Collaborative Research: Statistical Analysis of Massive Spatio-Temporal Datasets Using Distributed Computing-
Grant
Overview
Affiliation
Other
View All
Overview
abstract
Automated sensing instruments on satellites and aircraft have enabled the collection of massive amounts of data indexed in space and time. If these kinds of datasets can be efficiently exploited, they can provide new insights on a wide variety of issues, such as greenhouse gas concentrations for climate, soil properties for precision agriculture, and atmospheric states for weather forecasting.
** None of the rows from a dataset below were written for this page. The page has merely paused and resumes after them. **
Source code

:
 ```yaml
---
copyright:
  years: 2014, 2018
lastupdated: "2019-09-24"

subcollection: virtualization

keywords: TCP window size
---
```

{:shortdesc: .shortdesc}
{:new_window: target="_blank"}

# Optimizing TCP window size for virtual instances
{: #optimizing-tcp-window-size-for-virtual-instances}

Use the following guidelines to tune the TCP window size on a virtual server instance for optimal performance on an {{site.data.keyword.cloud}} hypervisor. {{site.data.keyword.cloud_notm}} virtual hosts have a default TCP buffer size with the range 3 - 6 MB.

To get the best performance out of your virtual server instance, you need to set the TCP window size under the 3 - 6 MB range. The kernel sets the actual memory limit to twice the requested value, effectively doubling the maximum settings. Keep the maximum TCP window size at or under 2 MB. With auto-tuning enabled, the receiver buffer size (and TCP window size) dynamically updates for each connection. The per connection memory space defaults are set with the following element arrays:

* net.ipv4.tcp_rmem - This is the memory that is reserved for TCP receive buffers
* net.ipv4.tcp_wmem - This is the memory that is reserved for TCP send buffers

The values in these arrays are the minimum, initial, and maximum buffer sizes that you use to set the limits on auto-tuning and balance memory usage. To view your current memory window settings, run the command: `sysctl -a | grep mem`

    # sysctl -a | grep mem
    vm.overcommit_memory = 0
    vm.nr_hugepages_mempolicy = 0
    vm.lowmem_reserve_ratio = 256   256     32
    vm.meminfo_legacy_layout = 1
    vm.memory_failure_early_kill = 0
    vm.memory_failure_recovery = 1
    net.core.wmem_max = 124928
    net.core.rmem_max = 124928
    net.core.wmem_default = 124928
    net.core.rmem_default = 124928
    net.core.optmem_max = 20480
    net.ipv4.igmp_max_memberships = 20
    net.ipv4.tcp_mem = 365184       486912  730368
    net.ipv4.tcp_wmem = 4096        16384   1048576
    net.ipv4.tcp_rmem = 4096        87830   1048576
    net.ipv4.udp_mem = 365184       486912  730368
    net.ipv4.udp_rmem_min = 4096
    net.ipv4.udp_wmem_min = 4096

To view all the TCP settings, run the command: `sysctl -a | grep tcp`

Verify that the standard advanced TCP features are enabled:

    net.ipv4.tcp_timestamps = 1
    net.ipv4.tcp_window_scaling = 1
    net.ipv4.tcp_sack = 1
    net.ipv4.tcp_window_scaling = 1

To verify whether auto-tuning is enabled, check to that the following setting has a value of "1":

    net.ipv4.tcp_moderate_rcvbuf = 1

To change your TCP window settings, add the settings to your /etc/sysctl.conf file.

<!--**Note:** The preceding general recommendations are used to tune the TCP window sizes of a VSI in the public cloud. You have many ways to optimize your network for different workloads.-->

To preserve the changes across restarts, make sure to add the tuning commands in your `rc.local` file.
However, traditional spatial-statistical techniques are not computationally feasible for big datasets. This project will develop fast and user-friendly software that can fill gaps, capture inhomogeneous spatial structure from very fine to very large scales, and properly quantify uncertainty. As an illustration, the software will be applied to millions of satellite measurements of hourly Total Precipitable Water fields, which are critical in severe weather forecasting. The goal of this project is to develop methodology for the statistical analysis of massive, high-resolution spatial datasets. The employed model is specified in terms of spatial basis functions at multiple resolutions. The basis functions are chosen to optimally approximate a given covariance function. No restrictions on the covariance function are necessary, and observations can be irregularly spaced. It is crucial that the structure of the basis-function representation results in scalable, parallel inference algorithms that can take full advantage of the many nodes available in modern computing environments. The methodology will be extended to the analysis of spatio-temporal data, allowing real-time analysis of massive, streaming spatio-temporal datasets. All methods will be implemented in software suitable for both multi-core desktop computers and supercomputing environments.